Lindsay’s research revealed the extent to which press coverage would humanize opioid users but demonize or otherwise dismiss crack cocaine users as criminals. “The state’s response to the heroin epidemic has been far less punitive than the crack epidemic; whereas during the crack crisis, the state and federal government focused much more on policing and incarcerating,” Lindsay said.
According to Ryan King, professor of sociology who served on Lindsay’s master’s thesis committee, Lindsay has an extraordinary work ethic and ability to envision new and compelling research questions that connect multiple areas of the discipline.
“Sadé Lindsay performed brilliantly in my graduate seminar,” King said. “It is precisely this quality — grit and willingness to put in the necessary hours on a project — that separates students who succeed from those who falter during graduate school.”
Lindsay’s adeptness at developing independent research ideas is further demonstrated by her work with fellow graduate students. In a project that has already won both external and internal graduate student paper awards and was recently published in the Journal of Research in Crime and Delinquency, Lindsay and two graduate student peers in her cohort analyzed how mass shootings are covered in the media depending on the race of the perpetrator. The paper demonstrates how white shooters are medicalized, while black shooters are criminalized.
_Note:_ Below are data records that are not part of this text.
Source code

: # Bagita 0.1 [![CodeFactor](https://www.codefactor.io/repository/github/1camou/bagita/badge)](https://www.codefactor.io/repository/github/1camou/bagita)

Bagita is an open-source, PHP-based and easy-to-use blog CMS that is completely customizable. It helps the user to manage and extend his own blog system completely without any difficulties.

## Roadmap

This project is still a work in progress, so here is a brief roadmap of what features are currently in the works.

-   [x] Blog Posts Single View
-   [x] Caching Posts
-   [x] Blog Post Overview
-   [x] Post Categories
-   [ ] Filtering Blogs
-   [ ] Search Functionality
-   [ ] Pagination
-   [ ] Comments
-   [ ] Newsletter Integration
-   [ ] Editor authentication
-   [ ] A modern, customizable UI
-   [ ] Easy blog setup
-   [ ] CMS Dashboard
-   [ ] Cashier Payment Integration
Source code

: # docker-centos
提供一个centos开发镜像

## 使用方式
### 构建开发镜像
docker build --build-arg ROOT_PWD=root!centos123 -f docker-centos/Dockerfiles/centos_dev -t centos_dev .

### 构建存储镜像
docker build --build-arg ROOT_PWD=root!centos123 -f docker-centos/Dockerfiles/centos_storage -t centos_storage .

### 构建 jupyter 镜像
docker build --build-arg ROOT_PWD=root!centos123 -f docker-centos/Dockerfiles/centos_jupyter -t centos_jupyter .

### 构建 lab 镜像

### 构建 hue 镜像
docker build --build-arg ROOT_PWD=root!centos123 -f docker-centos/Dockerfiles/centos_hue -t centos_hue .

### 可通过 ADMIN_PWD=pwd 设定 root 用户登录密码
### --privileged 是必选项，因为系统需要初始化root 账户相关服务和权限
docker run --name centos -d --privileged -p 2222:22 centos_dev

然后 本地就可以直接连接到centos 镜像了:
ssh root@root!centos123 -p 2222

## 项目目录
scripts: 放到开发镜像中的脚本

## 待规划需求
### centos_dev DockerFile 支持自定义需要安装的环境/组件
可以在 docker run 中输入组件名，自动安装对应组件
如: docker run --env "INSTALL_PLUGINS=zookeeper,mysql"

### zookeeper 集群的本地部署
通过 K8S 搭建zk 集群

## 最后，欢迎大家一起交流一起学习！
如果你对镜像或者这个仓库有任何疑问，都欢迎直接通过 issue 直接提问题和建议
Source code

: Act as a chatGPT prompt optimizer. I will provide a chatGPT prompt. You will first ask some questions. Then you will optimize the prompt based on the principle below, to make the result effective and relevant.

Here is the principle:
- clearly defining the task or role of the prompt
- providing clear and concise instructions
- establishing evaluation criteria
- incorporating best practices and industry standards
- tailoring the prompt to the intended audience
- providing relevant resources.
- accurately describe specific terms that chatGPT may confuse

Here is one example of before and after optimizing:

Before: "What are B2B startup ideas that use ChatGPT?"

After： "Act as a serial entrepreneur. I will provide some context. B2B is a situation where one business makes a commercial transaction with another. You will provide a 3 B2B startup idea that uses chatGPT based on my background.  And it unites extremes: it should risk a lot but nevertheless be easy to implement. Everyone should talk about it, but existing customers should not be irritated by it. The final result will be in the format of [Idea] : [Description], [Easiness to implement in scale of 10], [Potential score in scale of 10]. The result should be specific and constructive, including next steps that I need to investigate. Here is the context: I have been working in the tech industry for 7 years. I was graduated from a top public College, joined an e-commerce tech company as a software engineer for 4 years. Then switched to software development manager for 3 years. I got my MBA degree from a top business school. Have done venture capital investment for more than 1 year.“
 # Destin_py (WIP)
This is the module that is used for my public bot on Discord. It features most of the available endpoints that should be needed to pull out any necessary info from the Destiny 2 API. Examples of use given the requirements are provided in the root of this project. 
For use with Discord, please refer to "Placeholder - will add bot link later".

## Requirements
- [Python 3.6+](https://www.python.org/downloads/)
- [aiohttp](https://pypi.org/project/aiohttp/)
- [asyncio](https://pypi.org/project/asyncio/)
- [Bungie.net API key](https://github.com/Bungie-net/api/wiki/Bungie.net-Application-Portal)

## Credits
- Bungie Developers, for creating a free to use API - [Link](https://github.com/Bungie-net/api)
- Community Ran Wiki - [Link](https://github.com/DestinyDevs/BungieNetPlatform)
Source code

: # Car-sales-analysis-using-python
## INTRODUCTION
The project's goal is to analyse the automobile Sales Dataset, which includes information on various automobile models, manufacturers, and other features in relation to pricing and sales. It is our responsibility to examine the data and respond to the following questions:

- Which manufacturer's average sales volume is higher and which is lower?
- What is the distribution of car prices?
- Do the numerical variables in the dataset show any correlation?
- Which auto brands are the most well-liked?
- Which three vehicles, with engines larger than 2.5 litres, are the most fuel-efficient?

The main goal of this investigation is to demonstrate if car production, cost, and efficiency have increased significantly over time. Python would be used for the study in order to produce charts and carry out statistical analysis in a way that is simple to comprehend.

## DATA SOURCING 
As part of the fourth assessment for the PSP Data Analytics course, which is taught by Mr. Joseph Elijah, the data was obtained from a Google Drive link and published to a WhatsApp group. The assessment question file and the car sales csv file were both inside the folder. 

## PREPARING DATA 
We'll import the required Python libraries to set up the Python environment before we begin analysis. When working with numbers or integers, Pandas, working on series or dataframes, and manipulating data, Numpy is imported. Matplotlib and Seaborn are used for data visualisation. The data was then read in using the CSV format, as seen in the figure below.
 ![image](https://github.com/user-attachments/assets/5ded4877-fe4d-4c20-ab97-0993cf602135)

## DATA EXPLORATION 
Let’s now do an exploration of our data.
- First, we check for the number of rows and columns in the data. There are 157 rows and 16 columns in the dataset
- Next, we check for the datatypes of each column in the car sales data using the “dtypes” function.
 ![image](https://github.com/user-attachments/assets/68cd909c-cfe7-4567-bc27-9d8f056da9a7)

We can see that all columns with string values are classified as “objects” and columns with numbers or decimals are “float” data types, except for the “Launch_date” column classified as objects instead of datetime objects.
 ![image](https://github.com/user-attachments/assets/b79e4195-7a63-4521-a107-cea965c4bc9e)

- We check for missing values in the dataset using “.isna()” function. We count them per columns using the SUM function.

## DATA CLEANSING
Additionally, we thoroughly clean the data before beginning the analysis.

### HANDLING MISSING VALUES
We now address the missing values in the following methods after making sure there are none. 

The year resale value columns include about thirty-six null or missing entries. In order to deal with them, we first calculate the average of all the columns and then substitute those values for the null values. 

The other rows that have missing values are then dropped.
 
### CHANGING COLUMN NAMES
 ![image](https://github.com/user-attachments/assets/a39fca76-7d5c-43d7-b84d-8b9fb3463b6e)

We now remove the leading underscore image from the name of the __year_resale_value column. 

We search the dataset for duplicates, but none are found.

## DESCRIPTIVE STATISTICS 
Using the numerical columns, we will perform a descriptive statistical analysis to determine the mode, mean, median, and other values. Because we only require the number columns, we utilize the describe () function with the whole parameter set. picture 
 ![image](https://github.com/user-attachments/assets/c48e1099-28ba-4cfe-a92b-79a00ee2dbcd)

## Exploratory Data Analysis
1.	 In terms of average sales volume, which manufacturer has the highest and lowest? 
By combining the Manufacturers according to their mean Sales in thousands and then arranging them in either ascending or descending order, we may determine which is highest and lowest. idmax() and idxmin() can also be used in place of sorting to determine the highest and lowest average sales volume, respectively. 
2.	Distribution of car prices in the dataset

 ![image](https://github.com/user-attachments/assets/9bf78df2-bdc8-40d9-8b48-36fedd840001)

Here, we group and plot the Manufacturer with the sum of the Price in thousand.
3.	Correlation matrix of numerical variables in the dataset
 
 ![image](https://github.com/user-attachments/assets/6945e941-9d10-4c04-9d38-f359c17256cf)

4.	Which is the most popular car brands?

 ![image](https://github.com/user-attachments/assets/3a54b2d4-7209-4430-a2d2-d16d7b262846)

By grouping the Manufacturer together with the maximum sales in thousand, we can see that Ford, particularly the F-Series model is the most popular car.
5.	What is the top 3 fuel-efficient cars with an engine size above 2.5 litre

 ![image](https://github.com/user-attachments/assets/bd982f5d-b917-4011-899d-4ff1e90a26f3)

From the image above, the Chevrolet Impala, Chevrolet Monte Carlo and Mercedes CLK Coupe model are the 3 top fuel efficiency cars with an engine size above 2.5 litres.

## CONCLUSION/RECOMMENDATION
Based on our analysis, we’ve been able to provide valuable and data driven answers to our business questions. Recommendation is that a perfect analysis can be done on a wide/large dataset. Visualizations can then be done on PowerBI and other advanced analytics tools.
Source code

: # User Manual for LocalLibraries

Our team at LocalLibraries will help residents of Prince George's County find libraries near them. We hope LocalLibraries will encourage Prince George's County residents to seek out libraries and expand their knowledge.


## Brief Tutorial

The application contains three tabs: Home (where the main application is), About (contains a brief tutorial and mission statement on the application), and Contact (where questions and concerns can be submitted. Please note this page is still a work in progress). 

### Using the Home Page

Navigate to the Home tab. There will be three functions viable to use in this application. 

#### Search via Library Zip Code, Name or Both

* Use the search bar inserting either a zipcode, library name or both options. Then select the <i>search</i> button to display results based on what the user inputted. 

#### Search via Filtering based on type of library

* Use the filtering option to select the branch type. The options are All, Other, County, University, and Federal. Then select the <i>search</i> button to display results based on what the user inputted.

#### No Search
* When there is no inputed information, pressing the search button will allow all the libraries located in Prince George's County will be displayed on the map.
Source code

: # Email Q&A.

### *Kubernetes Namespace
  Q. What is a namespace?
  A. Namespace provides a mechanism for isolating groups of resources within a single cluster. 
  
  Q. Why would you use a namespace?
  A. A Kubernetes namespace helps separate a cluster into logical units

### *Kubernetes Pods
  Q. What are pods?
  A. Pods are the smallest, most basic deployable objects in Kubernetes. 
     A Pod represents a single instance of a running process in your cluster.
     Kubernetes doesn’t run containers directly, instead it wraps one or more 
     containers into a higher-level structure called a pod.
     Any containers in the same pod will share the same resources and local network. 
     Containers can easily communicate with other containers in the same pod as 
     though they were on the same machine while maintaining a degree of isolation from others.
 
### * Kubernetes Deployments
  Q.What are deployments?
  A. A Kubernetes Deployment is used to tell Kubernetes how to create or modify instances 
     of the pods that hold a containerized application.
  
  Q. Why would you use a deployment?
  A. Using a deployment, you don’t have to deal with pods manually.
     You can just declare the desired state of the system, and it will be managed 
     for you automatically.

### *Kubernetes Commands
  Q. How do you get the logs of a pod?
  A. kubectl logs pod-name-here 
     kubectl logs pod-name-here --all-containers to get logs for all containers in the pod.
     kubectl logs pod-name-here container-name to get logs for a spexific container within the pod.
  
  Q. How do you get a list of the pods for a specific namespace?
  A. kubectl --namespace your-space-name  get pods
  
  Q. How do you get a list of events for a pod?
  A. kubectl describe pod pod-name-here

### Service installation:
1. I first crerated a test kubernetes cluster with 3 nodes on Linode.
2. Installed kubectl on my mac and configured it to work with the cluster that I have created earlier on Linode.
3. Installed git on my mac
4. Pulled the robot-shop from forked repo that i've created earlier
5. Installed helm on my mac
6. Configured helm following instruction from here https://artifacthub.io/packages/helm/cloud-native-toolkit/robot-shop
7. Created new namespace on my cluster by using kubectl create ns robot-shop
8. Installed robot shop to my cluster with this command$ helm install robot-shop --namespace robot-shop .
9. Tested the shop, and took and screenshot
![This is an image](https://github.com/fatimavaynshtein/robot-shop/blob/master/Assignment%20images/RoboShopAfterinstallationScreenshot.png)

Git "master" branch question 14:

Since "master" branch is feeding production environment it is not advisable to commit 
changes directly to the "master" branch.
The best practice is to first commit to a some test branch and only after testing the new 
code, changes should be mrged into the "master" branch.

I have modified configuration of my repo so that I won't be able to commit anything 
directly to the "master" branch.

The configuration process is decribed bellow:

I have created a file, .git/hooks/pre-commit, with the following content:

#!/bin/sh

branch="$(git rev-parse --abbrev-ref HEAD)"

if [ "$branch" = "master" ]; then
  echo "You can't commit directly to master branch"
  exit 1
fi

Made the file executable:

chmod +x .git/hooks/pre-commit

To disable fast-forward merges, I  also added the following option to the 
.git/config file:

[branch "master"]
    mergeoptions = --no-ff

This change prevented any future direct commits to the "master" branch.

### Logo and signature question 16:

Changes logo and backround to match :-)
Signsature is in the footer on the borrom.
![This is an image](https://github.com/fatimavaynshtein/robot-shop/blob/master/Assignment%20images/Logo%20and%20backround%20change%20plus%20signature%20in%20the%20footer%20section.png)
“Sadé is developing a coherent research trajectory on cultural representations of race and its implications for racial inequality and public policy,” said Michael Vuolo, associate professor and Lindsay’s faculty advisor. “I believe wholeheartedly in the importance of her research to further both her own career as well as address longstanding issues in social inequality.”
In addition to showing tremendous intellectual maturity and diligence, Lindsay is a tireless advocate for underrepresented groups on campus and in her community. For several years, she has been volunteering weekends as a mentor to the young men incarcerated at the Circleville Juvenile Correction Facility in hopes of breaking the cycle of criminal recidivism.
“They remind me of my cousins and brother,” she said. “I don’t look at them any differently than many of the people I grew up with — they need guidance and support.”